The good news for Newman is that even though he doesn’t have a win in 2014, the points have indeed added up in his favor ahead of Saturday’s Federated Auto Parts 400.

Six Top-15 finishes in the last seven races have solidified his standing to where he just needs to finish 18th or better Saturday to earn one of the two remaining Chase spots. He currently holds the 15th position on the Chase Grid at 42 points up on 16th-place Greg Biffle.

But with Biffle, Clint Bowyer (-23 behind Biffle), Kyle Larson (-24 behind Biffle), and every other winless driver in the Top 30 of the standings ready to go for broke tomorrow, Newman admitted that it would be naive of him to not have concerns about the aggressive of his competitors.

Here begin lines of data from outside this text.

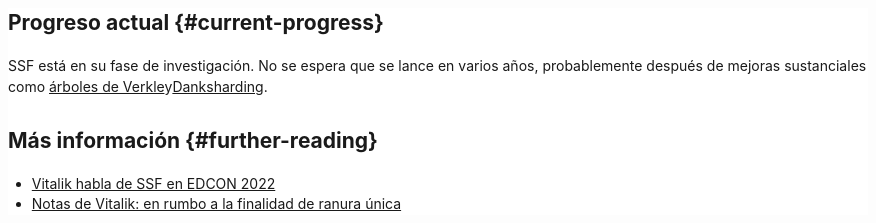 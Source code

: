 ## Progreso actual {#current-progress}

SSF está en su fase de investigación. No se espera que se lance en varios años, probablemente después de mejoras sustanciales como [árboles de Verkle](/roadmap/verkle-trees/)y[Danksharding](/roadmap/danksharding]).

## Más información {#further-reading}

- [Vitalik habla de SSF en EDCON 2022](https://www.youtube.com/watch?v=nPgUKNPWXNI)
- [Notas de Vitalik: en rumbo a la finalidad de ranura única](https://notes.ethereum.org/@vbuterin/single_slot_finality)
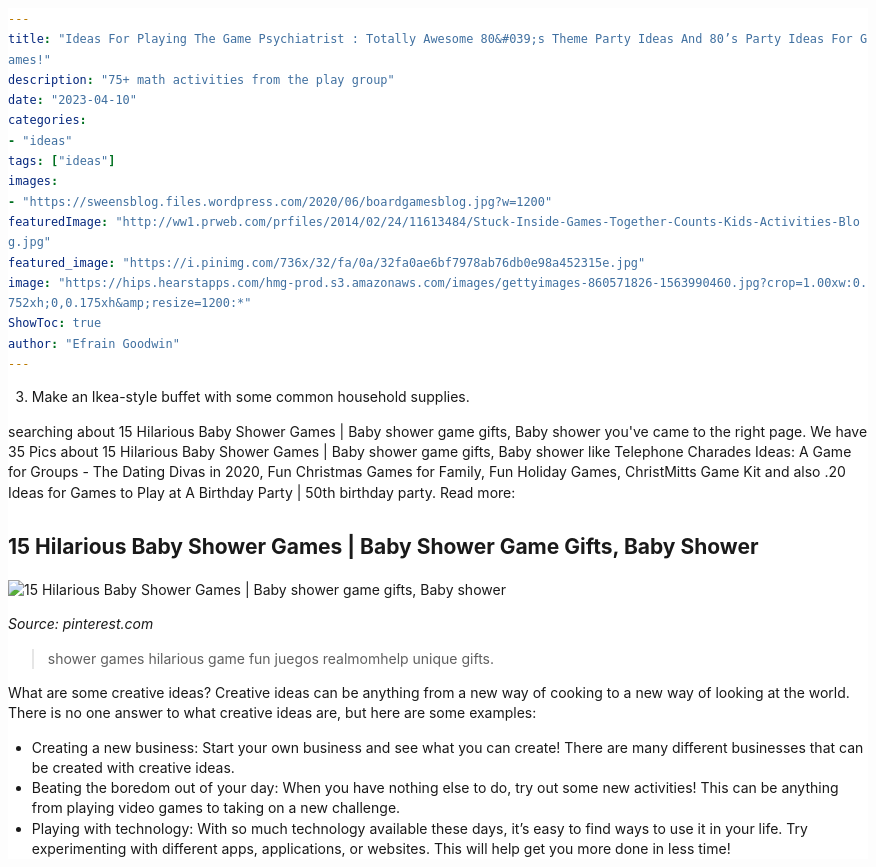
 ```yaml
---
title: "Ideas For Playing The Game Psychiatrist : Totally Awesome 80&#039;s Theme Party Ideas And 80’s Party Ideas For Games!"
description: "75+ math activities from the play group"
date: "2023-04-10"
categories:
- "ideas"
tags: ["ideas"]
images:
- "https://sweensblog.files.wordpress.com/2020/06/boardgamesblog.jpg?w=1200"
featuredImage: "http://ww1.prweb.com/prfiles/2014/02/24/11613484/Stuck-Inside-Games-Together-Counts-Kids-Activities-Blog.jpg"
featured_image: "https://i.pinimg.com/736x/32/fa/0a/32fa0ae6bf7978ab76db0e98a452315e.jpg"
image: "https://hips.hearstapps.com/hmg-prod.s3.amazonaws.com/images/gettyimages-860571826-1563990460.jpg?crop=1.00xw:0.752xh;0,0.175xh&amp;resize=1200:*"
ShowToc: true
author: "Efrain Goodwin"
---
```



3. Make an Ikea-style buffet with some common household supplies.

	

		
searching about 15 Hilarious Baby Shower Games | Baby shower game gifts, Baby shower you've came to the right page. We have 35 Pics about 15 Hilarious Baby Shower Games | Baby shower game gifts, Baby shower like Telephone Charades Ideas: A Game for Groups - The Dating Divas in 2020, Fun Christmas Games for Family, Fun Holiday Games, ChristMitts Game Kit and also .20 Ideas for Games to Play at A Birthday Party | 50th birthday party. Read more:
		
    
## 15 Hilarious Baby Shower Games | Baby Shower Game Gifts, Baby Shower

<img loading=lazy src="https://i.pinimg.com/originals/b3/8b/c8/b38bc8f72a7d2ede20c8a4501233d30e.png" onerror="this.onerror=null;this.src='https://tse4.mm.bing.net/th?id=OIP.wc5KqB067tycl1oyWOBl_QHaPb&amp;pid=15.1';" alt="15 Hilarious Baby Shower Games | Baby shower game gifts, Baby shower">

_Source: pinterest.com_

>shower games hilarious game fun juegos realmomhelp unique gifts. 

	

What are some creative ideas?
Creative ideas can be anything from a new way of cooking to a new way of looking at the world. There is no one answer to what creative ideas are, but here are some examples: 
- Creating a new business: Start your own business and see what you can create! There are many different businesses that can be created with creative ideas.
- Beating the boredom out of your day: When you have nothing else to do, try out some new activities! This can be anything from playing video games to taking on a new challenge.
- Playing with technology: With so much technology available these days, it’s easy to find ways to use it in your life. Try experimenting with different apps, applications, or websites. This will help get you more done in less time!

However, he also seemed to indicate that the race manipulation incident one year ago at RIR (which helped put him outside of the Chase until NASCAR stepped in) will lead to more scrutiny of any notable incidents.

“I think after what happened last year, the magnifying glass is zoomed in a little tighter than it used to be, and that we’ll have a good race,” Newman said. “It would be good for our sport not to have what happened last year, in any form or fashion, this year.”